A hot liquid contained in a vessel loses its temperature; partly by radiation and partly by convection. When the temperature difference between the liquid and the surrounding is small, the loss of heat is mainly due to convection.
Newton’s law of cooling states that the rate at which the liquid loses its heat is directly proportional to the temperature difference between the liquid and its surrounding.
Consider a liquid at temperature $θ$ loses a small amount of its heat $dQ$ in small time $dt$. Let the temperature of the surrounding be $θ_0$. Then, according to Newton’s law of cooling, \[\text{Rate of heat loss}∝\text{Temperature difference}\] \[\text{i.e.} \;\;\;-\frac{dQ}{dt}∝(θ-θ_0)\] The negative sign indicates that the amount of heat goes on decreasing with time. \[-\frac{dQ}{dt}=K(θ-θ_0)\text{ __(1)}\] Where, $K$ is proportionality constant which value depends upon the nature of the liquid and its surface area exposed to atmosphere.

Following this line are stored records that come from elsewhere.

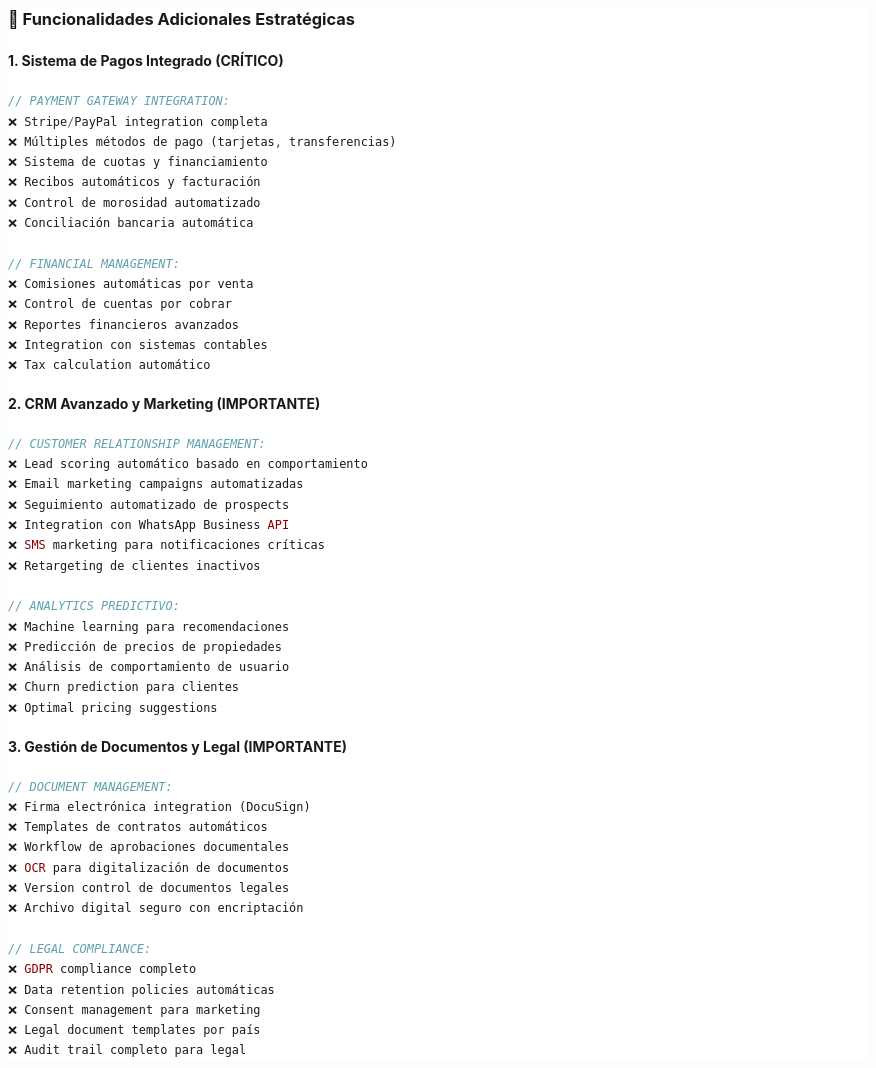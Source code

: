 ### **🚀 Funcionalidades Adicionales Estratégicas**

#### **1. Sistema de Pagos Integrado (CRÍTICO)**
```php
// PAYMENT GATEWAY INTEGRATION:
❌ Stripe/PayPal integration completa
❌ Múltiples métodos de pago (tarjetas, transferencias)
❌ Sistema de cuotas y financiamiento
❌ Recibos automáticos y facturación
❌ Control de morosidad automatizado
❌ Conciliación bancaria automática

// FINANCIAL MANAGEMENT:
❌ Comisiones automáticas por venta
❌ Control de cuentas por cobrar
❌ Reportes financieros avanzados
❌ Integration con sistemas contables
❌ Tax calculation automático
```

#### **2. CRM Avanzado y Marketing (IMPORTANTE)**
```php
// CUSTOMER RELATIONSHIP MANAGEMENT:
❌ Lead scoring automático basado en comportamiento
❌ Email marketing campaigns automatizadas
❌ Seguimiento automatizado de prospects
❌ Integration con WhatsApp Business API
❌ SMS marketing para notificaciones críticas
❌ Retargeting de clientes inactivos

// ANALYTICS PREDICTIVO:
❌ Machine learning para recomendaciones
❌ Predicción de precios de propiedades
❌ Análisis de comportamiento de usuario
❌ Churn prediction para clientes
❌ Optimal pricing suggestions
```

#### **3. Gestión de Documentos y Legal (IMPORTANTE)**
```php
// DOCUMENT MANAGEMENT:
❌ Firma electrónica integration (DocuSign)
❌ Templates de contratos automáticos
❌ Workflow de aprobaciones documentales
❌ OCR para digitalización de documentos
❌ Version control de documentos legales
❌ Archivo digital seguro con encriptación

// LEGAL COMPLIANCE:
❌ GDPR compliance completo
❌ Data retention policies automáticas
❌ Consent management para marketing
❌ Legal document templates por país
❌ Audit trail completo para legal
```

Let the mass of the liquid be $m$ and its specific heat capacity be $S$. If the fall in temperature of the liquid is $dθ$ in time $dt$, then, \[\frac{dQ}{dt}=mS\frac{dθ}{dt}\text{ __(2)}\] From $(1)$ and $(2)$, \[-mS\frac{dθ}{dt}= K(θ-θ_0)\] \[\frac{dθ}{θ-θ_0}=-\frac{K}{mS}\;dt\] Integrating, \[\int \frac{dθ}{θ-θ_0}=-\frac{K}{mS}\int dt\] \[\log_e(θ-θ_0)=-\frac{K}{mS}\;t+C\text{ __(3)}\] Where, $C$ is the integration constant.

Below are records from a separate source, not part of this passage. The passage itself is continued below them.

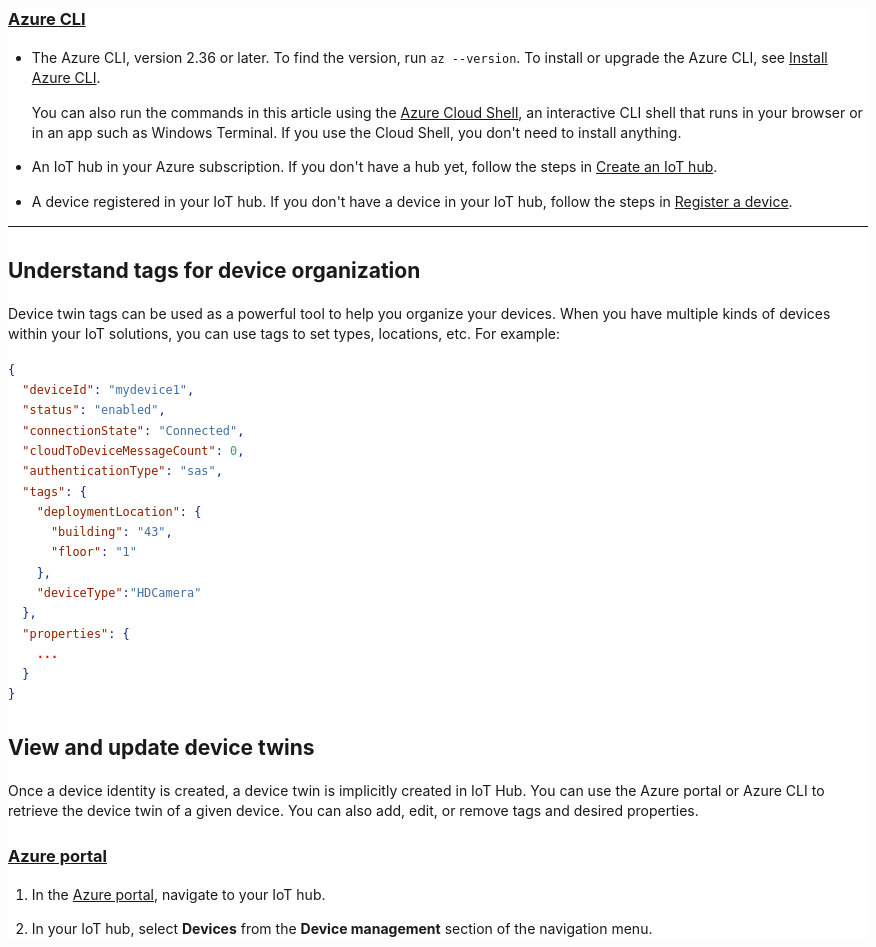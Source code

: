 ### [Azure CLI](#tab/cli)

* The Azure CLI, version 2.36 or later. To find the version, run `az --version`. To install or upgrade the Azure CLI, see [Install Azure CLI](/cli/azure/install-azure-cli).

  You can also run the commands in this article using the [Azure Cloud Shell](../cloud-shell/overview.md), an interactive CLI shell that runs in your browser or in an app such as Windows Terminal. If you use the Cloud Shell, you don't need to install anything.

* An IoT hub in your Azure subscription. If you don't have a hub yet, follow the steps in [Create an IoT hub](create-hub.md).

* A device registered in your IoT hub. If you don't have a device in your IoT hub, follow the steps in [Register a device](create-connect-device.md#register-a-device).

---

## Understand tags for device organization

Device twin tags can be used as a powerful tool to help you organize your devices. When you have multiple kinds of devices within your IoT solutions, you can use tags to set types, locations, etc. For example:

```json
{
  "deviceId": "mydevice1",
  "status": "enabled",
  "connectionState": "Connected",
  "cloudToDeviceMessageCount": 0,
  "authenticationType": "sas",
  "tags": {
    "deploymentLocation": {
      "building": "43",
      "floor": "1"
    },
    "deviceType":"HDCamera"
  },
  "properties": {
    ...
  }
}
```

## View and update device twins

Once a device identity is created, a device twin is implicitly created in IoT Hub. You can use the Azure portal or Azure CLI to retrieve the device twin of a given device. You can also add, edit, or remove tags and desired properties.

### [Azure portal](#tab/portal)

1. In the [Azure portal](https://portal.azure.com), navigate to your IoT hub.

1. In your IoT hub, select **Devices** from the **Device management** section of the navigation menu.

Equation $(3)$ can be written as, \[y=-\frac{K}{mS}x+C\] This is the equation of straight line. If graph between $\log_e(θ-θ_0)$ and $t$ is a straight line, then Newton’s law of cooling is verified.
Limitations of Newton’s Law of Cooling
1. It is valid only if the temperature difference between the liquid and the surrounding is small ($30$ to $35°C$).
2. It is valid for the cooling of liquid only.